Railway worker Andy Long lives with a rare genetic disorder that killed his mother at just 24 and has almost killed him. With a new treatment now available in Wales, he tells health reporter ANDY RUTHERFORD about living with hereditary angioedema.

ANDY Long does not know how many generations of his family have lived with the consequences of hereditary angioedema (HAE).

But he is acutely aware of the heavy toll the debilitating and potentially fatal disorder has taken on himself and close relatives.

The 48-year-old, of Caerleon Road, Newport, was just five years old when mum Carol died after her throat swelled so much due to HAE she suffocated.

And Mr Long has been dangerously ill on a number of occasions, due to swelling in his intestines causing blockages and excruciating stomach pain.

Before being put on an appropriate medicine regime, as doctors struggled to determine what was wrong, he suffered regular, intensely painful stomach upsets, on one occasion waking and vomiting blood, and losing so much weight he was at one stage down to just seven stones.

Hereditary angioedema causes these severe, recurring and disfiguring attacks of swelling across the body, notably in the abdomen, intestines and internal organs, in the throat, tongue, face, arms, legs, hands and feet.

It is due to inflammatory elements of the body’s autoimmune system being unregulated, caused by poor functioning or lack of a natural protein in the body called C1 inhibitor.

There are an estimated 50- 60 cases in Wales.

“As a child I got swellings in my hands and feet quite often, but didn’t understand it,” said Mr Long, who lived with grandparents after his mum died.

“I’d be given an antihistamine, but I don’t think that did anything. I didn’t worry about it and didn’t understand what my mum had died of.

“In my 20s I started to get quite bad stomach upsets.

“I had tests for stomach cancer, colonitis, but they couldn’t find anything. The attacks got more frequent, then they said it was IBS (irritable bowel syndrome).

“After the occasion when I woke up in the night vomiting blood, I was taken into hospital and had more tests.

“By then I’d lost quite a bit of weight, but I knew a bit more about HAE and we (he and wife Jackie) had had genetic counselling before trying for a baby.

“The doctors suggested injections of fresh frozen plasma from donated blood with the missing enzyme in it. Next time I had an attack I tried it and it worked.”

Different treatments followed over the years, then came a C1 inhibitor injection, formed from donated blood.

Attacks decreased and the latter treatment stopped attacks within an hour.

There’s a 50 per cent chance of HAE being passed on but HAE for Mr Long’s family has now stopped, as his son Joel, 23, does not have the disorder.

Convenience of a do-it-yourself jab

A NEW treatment – Cinryze – is being made available in Wales following a recommendation from the All Wales Medicines Strategy Group.

A C1 inhibitor, it is approved for the treatment and prevention of angioedema attacks in adults and adolescents with HAE.

Eligible patients may be able to self-administer Cinryze when required, and Mr Long welcomes its introduction.

“It can be a do-it-yourself injection, and that’s much more convenient. And having a variety of treatments is good because not everything works for everybody,” he said.
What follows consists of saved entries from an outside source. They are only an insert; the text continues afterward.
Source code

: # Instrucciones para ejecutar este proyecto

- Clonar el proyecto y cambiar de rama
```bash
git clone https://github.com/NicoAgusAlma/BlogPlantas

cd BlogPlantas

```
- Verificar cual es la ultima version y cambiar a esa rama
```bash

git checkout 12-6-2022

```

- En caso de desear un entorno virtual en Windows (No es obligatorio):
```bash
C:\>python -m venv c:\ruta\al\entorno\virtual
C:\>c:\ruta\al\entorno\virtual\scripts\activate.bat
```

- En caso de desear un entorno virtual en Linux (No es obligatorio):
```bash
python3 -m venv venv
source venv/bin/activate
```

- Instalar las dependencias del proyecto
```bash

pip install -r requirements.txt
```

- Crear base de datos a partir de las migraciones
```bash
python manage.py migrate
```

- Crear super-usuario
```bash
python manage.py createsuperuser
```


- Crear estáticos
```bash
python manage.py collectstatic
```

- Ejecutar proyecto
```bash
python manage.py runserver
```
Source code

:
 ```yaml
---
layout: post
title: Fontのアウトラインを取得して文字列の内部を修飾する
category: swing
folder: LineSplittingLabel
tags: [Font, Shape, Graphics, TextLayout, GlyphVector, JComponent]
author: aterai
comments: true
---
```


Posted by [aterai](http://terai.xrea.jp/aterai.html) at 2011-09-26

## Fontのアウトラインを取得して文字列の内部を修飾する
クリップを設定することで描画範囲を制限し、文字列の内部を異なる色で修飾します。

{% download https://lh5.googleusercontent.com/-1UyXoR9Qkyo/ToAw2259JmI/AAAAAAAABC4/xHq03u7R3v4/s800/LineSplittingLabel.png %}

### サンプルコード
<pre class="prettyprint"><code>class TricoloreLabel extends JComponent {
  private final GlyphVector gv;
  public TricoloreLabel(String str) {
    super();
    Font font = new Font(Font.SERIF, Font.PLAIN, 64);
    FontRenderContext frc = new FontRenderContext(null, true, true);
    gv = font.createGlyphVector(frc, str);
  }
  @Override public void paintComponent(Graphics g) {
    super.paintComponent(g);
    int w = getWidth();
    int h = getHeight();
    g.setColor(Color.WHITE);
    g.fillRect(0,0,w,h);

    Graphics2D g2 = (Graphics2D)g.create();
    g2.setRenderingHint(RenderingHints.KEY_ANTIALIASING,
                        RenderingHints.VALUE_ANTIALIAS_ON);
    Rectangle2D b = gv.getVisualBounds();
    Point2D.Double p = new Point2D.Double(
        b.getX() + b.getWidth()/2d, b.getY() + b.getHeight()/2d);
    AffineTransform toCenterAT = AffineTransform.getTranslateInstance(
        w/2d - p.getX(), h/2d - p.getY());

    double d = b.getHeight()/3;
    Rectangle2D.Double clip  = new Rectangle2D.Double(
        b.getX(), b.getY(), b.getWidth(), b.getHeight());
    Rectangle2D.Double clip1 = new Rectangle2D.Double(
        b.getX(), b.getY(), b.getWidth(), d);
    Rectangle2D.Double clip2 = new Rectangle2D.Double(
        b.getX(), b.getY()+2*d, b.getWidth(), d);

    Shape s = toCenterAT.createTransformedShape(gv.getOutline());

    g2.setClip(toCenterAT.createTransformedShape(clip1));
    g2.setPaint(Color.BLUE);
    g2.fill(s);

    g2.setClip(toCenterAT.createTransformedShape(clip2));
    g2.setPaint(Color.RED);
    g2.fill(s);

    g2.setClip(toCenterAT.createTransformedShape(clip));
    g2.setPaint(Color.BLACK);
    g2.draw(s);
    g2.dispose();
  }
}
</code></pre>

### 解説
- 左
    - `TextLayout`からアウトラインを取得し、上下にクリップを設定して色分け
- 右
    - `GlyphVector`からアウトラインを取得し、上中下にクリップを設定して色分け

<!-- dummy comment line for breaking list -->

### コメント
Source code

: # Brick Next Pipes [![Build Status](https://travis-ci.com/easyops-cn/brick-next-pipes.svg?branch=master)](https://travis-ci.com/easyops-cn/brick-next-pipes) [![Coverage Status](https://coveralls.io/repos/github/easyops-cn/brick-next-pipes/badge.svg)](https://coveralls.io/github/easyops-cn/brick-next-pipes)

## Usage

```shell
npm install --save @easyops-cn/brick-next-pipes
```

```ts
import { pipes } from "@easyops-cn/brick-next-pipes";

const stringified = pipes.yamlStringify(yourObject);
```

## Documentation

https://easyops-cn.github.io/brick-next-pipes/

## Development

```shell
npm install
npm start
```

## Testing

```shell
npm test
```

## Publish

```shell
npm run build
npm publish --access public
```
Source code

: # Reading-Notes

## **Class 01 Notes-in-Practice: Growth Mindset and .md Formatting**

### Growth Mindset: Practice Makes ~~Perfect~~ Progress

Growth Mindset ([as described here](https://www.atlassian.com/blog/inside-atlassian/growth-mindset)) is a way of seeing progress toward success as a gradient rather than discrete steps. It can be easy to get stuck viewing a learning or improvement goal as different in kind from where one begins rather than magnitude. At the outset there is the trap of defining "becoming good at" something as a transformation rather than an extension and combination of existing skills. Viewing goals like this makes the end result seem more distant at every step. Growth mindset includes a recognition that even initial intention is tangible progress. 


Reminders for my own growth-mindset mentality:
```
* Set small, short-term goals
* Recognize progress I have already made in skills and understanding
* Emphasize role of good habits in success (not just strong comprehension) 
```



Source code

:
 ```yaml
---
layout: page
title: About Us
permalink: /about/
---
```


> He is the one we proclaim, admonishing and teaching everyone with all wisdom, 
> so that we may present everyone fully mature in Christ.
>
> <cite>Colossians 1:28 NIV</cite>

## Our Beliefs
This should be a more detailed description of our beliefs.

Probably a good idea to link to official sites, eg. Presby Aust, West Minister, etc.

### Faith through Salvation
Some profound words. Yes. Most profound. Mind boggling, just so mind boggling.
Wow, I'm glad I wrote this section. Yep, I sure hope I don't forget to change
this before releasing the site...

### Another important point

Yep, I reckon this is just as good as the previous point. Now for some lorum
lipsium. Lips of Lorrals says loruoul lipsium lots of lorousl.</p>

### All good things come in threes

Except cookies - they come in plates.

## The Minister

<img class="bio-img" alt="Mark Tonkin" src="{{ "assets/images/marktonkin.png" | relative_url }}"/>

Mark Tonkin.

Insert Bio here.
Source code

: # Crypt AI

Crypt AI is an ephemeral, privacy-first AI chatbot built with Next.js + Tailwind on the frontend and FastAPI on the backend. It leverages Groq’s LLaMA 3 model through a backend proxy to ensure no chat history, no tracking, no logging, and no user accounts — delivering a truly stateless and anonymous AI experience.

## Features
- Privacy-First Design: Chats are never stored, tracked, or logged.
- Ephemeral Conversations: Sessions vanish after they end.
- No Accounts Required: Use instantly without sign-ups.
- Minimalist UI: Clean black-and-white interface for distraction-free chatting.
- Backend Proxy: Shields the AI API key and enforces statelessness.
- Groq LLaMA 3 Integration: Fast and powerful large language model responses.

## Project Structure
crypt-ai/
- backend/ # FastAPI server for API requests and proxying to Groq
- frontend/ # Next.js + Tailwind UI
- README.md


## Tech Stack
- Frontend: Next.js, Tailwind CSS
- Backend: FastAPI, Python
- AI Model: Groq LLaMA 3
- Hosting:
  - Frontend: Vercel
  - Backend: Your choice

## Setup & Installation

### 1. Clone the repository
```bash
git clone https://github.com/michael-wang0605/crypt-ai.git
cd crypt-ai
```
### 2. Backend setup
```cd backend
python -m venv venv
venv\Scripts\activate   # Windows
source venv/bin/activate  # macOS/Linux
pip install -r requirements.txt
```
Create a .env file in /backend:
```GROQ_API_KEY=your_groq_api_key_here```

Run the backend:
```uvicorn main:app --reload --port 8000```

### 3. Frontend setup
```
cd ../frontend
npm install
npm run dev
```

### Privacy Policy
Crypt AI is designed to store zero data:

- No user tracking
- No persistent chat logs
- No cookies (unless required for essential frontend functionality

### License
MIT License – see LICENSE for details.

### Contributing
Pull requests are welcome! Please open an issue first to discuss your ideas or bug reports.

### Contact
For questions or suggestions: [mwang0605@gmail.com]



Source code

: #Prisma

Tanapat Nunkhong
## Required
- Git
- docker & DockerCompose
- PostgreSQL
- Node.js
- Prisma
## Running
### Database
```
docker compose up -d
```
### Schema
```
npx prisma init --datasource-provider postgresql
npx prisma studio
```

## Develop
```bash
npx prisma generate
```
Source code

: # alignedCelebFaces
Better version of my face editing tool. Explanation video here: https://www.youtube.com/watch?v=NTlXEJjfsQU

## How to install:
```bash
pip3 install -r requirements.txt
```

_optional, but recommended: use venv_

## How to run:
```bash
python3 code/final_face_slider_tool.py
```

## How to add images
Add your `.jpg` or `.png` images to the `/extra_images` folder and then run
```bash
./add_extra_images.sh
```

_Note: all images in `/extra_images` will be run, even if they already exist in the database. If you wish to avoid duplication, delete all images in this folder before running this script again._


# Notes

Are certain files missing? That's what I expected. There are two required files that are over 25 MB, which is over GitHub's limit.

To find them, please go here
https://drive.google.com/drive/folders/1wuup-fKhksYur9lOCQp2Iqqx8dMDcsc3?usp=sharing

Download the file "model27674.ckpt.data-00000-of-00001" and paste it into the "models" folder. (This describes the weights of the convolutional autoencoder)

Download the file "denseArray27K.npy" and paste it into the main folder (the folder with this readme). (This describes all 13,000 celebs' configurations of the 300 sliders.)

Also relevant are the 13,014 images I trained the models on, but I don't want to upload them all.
For more information on HAE, visit the support group HAE UK’s website www.haeuk.org

Difficult-to-diagnose illness can have drastic results

DESPITE treatment advances, and increased knowledge of HAE, because symptoms can mimic other conditions, people are often treated for the wrong problem before being diagnosed.

“There are people who have had exploratory surgery to discover what is wrong with them, but it has found nothing,” said Mr Long.

“Things are better now.

But my grandfather had it, couldn’t hold down a job and was branded workshy. And my mum was ill all the time.

“When I was diagnosed it was still called hereditary neurotic angioedema, and for a long time there was a feeling among the medical profession that it was psychosomatic.

My mum spent time in St Cadoc’s Hospital and had electric shock treatment.” Mr Long has only had a throat swelling through HAE once, and got to hospital in time.

“Even though more is known about HAE, it still catches people out and it affects people differently.

Some are very ill all the time, some hardly have problems,” he said.

“Different things trigger it, such as trauma – falling, knocks, bumps – and I’ve found repetitive movements can trigger it. I’ve also found I can’t eat certain foods.”